**Brief**
Exactly as they appear, copy the lines from the start of the entries below to the line containing "<td><b>Functions (that can", both ends included.

Stored records:
=-=-=
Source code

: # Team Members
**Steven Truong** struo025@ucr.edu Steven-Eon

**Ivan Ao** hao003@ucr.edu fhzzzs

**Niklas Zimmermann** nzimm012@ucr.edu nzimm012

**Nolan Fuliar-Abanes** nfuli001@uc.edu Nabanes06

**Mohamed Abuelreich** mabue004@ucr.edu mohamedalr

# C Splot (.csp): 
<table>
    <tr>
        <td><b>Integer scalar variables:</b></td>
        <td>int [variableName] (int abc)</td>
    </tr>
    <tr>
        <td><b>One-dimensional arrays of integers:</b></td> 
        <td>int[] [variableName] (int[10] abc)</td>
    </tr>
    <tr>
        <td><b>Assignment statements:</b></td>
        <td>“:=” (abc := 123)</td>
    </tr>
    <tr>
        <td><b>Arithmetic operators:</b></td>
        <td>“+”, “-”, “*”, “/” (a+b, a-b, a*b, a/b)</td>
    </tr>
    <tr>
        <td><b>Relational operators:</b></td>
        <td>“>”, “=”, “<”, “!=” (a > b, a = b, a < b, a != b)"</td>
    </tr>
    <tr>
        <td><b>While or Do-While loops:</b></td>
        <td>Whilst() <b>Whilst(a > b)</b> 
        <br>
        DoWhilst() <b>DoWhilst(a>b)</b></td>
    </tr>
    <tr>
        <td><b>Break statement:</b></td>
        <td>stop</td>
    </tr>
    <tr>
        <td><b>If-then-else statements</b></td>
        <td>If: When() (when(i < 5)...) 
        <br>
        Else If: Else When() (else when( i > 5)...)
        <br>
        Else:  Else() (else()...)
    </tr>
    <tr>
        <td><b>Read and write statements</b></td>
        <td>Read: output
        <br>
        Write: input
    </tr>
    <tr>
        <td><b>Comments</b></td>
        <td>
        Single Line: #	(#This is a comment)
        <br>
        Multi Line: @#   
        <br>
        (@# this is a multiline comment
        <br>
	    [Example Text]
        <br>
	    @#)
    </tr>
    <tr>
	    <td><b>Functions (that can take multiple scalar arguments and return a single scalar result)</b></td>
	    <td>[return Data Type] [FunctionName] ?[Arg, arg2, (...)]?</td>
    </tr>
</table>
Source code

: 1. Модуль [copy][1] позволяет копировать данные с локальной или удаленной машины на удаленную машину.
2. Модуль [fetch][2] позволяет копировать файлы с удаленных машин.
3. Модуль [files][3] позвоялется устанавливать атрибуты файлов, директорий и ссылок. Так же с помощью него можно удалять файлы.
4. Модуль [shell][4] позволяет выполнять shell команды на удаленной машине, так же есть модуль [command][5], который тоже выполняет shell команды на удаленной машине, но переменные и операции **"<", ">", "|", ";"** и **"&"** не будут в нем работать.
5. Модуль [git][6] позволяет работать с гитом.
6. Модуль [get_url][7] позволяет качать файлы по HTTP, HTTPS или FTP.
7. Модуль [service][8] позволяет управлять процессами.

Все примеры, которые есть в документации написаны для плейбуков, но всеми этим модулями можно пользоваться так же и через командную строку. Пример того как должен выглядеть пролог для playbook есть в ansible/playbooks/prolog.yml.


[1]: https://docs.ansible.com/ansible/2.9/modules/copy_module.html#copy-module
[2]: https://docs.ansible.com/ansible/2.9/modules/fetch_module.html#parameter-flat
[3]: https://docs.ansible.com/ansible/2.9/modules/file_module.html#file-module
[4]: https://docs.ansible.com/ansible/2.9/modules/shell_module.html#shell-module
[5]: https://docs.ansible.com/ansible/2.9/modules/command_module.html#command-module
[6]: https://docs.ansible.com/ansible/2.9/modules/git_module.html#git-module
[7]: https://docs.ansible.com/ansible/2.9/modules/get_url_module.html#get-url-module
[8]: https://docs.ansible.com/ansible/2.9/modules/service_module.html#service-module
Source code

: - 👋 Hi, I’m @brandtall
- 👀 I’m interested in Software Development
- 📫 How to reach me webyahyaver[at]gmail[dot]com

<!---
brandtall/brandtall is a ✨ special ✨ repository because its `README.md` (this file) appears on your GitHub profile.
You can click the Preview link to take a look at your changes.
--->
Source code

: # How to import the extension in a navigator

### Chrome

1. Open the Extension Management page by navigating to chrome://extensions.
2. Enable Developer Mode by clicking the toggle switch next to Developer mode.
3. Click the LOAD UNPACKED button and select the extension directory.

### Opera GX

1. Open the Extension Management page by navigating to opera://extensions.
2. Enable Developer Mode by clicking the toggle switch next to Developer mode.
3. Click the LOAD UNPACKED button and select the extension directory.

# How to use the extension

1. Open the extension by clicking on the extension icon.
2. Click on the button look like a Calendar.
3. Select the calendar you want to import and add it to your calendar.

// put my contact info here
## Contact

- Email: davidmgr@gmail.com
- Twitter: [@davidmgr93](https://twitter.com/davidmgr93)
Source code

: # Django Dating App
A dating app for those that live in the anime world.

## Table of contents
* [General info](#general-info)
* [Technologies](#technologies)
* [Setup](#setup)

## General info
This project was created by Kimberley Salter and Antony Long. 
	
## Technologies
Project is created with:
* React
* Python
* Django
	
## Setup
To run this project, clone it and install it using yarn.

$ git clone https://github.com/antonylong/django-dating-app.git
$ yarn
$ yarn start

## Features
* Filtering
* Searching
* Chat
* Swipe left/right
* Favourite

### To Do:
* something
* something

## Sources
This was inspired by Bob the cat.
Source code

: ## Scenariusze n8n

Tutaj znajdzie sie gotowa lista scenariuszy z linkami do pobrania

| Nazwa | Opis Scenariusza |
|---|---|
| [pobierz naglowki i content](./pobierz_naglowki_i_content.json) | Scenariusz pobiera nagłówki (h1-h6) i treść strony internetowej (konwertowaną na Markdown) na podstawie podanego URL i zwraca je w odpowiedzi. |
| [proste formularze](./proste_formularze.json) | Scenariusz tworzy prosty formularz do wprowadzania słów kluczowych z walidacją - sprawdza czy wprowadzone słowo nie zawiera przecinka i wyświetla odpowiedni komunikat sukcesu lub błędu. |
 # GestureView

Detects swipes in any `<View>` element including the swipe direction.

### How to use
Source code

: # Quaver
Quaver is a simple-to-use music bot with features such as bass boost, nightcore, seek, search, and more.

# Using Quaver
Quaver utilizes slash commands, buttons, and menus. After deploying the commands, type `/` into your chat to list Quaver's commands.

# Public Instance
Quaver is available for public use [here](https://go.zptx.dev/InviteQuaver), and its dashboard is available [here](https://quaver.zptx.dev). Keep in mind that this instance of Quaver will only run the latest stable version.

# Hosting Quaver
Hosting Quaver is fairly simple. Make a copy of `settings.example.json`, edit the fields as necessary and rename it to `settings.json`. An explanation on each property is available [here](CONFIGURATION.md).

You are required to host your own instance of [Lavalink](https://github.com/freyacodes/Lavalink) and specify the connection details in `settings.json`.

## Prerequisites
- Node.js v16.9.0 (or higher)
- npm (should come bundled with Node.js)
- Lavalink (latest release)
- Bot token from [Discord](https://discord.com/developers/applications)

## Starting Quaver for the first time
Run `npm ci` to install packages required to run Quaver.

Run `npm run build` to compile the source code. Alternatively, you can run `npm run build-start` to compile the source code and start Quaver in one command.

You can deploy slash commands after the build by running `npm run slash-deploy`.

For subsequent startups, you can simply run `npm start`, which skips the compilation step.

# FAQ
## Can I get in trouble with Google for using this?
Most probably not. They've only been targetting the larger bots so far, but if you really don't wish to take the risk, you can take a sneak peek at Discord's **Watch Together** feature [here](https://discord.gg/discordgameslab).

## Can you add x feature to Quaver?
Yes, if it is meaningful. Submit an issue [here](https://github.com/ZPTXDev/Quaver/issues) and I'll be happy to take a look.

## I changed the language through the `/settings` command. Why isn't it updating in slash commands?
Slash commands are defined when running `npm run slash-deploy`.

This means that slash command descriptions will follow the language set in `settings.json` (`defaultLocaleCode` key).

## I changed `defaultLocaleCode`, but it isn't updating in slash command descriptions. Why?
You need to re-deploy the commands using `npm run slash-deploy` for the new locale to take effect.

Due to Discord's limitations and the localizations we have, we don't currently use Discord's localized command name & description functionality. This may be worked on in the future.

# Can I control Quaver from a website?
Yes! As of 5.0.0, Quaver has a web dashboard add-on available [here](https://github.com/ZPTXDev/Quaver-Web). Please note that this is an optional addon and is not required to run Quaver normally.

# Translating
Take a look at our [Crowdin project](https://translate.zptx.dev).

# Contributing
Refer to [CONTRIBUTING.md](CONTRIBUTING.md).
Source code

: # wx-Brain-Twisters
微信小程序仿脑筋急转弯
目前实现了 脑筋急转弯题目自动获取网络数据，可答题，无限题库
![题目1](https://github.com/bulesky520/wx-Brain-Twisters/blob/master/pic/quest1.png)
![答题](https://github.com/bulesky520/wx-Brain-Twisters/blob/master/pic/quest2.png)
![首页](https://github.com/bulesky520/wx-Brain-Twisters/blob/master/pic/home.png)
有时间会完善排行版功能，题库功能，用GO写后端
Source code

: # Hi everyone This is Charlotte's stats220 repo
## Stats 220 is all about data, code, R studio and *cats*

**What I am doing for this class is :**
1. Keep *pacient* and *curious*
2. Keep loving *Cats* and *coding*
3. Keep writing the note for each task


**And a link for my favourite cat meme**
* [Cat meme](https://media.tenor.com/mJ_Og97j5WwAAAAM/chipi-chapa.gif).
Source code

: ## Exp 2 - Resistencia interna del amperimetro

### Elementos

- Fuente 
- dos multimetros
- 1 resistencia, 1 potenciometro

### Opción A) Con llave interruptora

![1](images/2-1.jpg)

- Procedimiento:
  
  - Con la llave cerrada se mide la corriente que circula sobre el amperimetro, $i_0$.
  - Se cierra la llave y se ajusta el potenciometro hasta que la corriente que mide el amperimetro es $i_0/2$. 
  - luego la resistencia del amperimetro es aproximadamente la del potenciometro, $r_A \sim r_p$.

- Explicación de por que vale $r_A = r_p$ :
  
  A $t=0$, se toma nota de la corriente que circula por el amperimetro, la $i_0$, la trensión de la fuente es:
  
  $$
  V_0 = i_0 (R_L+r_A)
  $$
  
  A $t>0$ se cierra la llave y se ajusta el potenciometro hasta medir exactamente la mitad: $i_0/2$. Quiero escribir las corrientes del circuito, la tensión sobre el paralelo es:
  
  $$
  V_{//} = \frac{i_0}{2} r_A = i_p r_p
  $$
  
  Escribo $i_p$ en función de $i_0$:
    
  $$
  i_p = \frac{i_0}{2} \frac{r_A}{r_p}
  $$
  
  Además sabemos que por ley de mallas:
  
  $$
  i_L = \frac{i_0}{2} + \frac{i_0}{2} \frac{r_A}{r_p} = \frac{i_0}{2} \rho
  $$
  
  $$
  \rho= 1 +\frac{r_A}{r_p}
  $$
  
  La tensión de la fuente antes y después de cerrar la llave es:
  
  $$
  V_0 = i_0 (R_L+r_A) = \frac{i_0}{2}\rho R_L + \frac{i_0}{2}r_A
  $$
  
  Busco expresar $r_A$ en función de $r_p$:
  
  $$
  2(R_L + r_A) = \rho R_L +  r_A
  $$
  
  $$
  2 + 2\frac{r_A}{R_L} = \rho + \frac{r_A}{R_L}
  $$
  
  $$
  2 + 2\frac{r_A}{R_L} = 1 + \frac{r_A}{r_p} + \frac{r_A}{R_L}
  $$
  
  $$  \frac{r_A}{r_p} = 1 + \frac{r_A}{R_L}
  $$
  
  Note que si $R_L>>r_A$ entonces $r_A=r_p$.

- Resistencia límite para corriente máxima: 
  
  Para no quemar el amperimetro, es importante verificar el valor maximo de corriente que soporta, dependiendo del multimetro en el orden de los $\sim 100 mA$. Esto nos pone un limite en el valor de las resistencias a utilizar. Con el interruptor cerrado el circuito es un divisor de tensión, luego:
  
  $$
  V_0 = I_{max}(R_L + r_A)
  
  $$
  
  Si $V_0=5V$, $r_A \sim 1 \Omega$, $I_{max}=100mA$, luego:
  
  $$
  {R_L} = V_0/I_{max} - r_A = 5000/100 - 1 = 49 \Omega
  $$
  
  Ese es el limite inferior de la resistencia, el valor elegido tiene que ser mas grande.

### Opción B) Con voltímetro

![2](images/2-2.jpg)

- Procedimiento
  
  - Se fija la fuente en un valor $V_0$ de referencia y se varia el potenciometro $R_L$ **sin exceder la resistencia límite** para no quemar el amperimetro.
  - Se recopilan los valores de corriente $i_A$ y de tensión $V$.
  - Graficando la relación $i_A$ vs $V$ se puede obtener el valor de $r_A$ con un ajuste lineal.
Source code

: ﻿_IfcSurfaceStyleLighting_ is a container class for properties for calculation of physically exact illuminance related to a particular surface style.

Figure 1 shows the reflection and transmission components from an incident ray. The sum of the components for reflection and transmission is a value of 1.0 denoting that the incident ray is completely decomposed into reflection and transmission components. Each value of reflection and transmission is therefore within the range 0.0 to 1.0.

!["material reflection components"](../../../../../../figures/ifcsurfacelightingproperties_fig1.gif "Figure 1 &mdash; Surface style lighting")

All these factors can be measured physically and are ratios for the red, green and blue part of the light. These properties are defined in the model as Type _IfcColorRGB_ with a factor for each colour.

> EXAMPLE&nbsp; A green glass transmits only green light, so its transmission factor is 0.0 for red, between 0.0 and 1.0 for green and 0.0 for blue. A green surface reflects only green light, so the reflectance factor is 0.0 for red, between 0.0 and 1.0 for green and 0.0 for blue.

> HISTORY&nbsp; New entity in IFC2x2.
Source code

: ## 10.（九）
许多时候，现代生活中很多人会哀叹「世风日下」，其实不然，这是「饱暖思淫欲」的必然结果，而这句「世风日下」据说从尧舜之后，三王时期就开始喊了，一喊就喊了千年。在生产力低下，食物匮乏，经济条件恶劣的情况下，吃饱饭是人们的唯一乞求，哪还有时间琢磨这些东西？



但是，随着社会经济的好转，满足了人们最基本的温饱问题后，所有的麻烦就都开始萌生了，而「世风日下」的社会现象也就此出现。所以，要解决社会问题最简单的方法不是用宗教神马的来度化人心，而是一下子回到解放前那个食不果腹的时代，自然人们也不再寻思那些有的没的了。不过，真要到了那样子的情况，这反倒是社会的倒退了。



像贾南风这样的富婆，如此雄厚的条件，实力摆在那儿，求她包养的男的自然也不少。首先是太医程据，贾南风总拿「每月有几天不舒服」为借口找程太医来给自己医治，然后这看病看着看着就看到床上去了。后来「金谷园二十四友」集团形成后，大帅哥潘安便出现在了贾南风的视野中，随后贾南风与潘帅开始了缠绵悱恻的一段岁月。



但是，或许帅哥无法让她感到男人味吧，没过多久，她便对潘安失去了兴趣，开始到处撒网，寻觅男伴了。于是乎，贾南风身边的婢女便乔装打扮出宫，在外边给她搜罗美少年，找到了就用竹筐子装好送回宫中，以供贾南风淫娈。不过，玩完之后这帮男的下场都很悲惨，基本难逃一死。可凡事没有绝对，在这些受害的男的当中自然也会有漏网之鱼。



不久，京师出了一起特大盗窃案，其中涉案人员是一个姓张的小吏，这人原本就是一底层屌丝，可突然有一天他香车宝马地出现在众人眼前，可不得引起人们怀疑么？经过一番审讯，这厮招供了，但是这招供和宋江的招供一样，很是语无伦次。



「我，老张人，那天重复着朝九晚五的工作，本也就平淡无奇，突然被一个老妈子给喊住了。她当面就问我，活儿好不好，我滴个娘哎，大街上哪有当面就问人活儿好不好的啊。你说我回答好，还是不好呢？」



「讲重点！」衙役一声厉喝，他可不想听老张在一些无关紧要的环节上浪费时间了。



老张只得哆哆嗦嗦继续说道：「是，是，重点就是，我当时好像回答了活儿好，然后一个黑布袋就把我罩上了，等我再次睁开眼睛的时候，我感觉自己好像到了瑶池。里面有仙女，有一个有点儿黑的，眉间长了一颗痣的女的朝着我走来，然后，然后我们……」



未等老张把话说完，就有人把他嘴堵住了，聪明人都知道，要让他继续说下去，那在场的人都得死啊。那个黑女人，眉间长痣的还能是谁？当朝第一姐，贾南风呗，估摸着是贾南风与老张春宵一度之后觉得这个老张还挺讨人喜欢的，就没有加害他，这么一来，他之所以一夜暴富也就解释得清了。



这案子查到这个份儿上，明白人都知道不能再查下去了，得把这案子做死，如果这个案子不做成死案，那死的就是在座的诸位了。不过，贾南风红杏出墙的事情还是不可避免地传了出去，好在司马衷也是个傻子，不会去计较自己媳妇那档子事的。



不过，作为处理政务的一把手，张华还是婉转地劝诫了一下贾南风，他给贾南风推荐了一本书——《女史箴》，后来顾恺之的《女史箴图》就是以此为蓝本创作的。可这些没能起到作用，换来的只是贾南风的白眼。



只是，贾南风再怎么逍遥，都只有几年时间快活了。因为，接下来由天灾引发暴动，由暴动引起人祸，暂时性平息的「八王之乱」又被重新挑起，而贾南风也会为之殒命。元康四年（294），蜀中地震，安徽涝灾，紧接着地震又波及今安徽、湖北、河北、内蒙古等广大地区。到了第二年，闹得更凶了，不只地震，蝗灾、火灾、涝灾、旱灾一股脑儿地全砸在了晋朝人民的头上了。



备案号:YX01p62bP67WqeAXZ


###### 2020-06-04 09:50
=-=-=
**Finished exercise**
Source code

: # Team Members
**Steven Truong** struo025@ucr.edu Steven-Eon

**Ivan Ao** hao003@ucr.edu fhzzzs

**Niklas Zimmermann** nzimm012@ucr.edu nzimm012

**Nolan Fuliar-Abanes** nfuli001@uc.edu Nabanes06

**Mohamed Abuelreich** mabue004@ucr.edu mohamedalr

# C Splot (.csp): 
<table>
    <tr>
        <td><b>Integer scalar variables:</b></td>
        <td>int [variableName] (int abc)</td>
    </tr>
    <tr>
        <td><b>One-dimensional arrays of integers:</b></td> 
        <td>int[] [variableName] (int[10] abc)</td>
    </tr>
    <tr>
        <td><b>Assignment statements:</b></td>
        <td>“:=” (abc := 123)</td>
    </tr>
    <tr>
        <td><b>Arithmetic operators:</b></td>
        <td>“+”, “-”, “*”, “/” (a+b, a-b, a*b, a/b)</td>
    </tr>
    <tr>
        <td><b>Relational operators:</b></td>
        <td>“>”, “=”, “<”, “!=” (a > b, a = b, a < b, a != b)"</td>
    </tr>
    <tr>
        <td><b>While or Do-While loops:</b></td>
        <td>Whilst() <b>Whilst(a > b)</b> 
        <br>
        DoWhilst() <b>DoWhilst(a>b)</b></td>
    </tr>
    <tr>
        <td><b>Break statement:</b></td>
        <td>stop</td>
    </tr>
    <tr>
        <td><b>If-then-else statements</b></td>
        <td>If: When() (when(i < 5)...) 
        <br>
        Else If: Else When() (else when( i > 5)...)
        <br>
        Else:  Else() (else()...)
    </tr>
    <tr>
        <td><b>Read and write statements</b></td>
        <td>Read: output
        <br>
        Write: input
    </tr>
    <tr>
        <td><b>Comments</b></td>
        <td>
        Single Line: #	(#This is a comment)
        <br>
        Multi Line: @#   
        <br>
        (@# this is a multiline comment
        <br>
	    [Example Text]
        <br>
	    @#)
    </tr>
    <tr>
	    <td><b>Functions (that can take multiple scalar arguments and return a single scalar result)</b></td>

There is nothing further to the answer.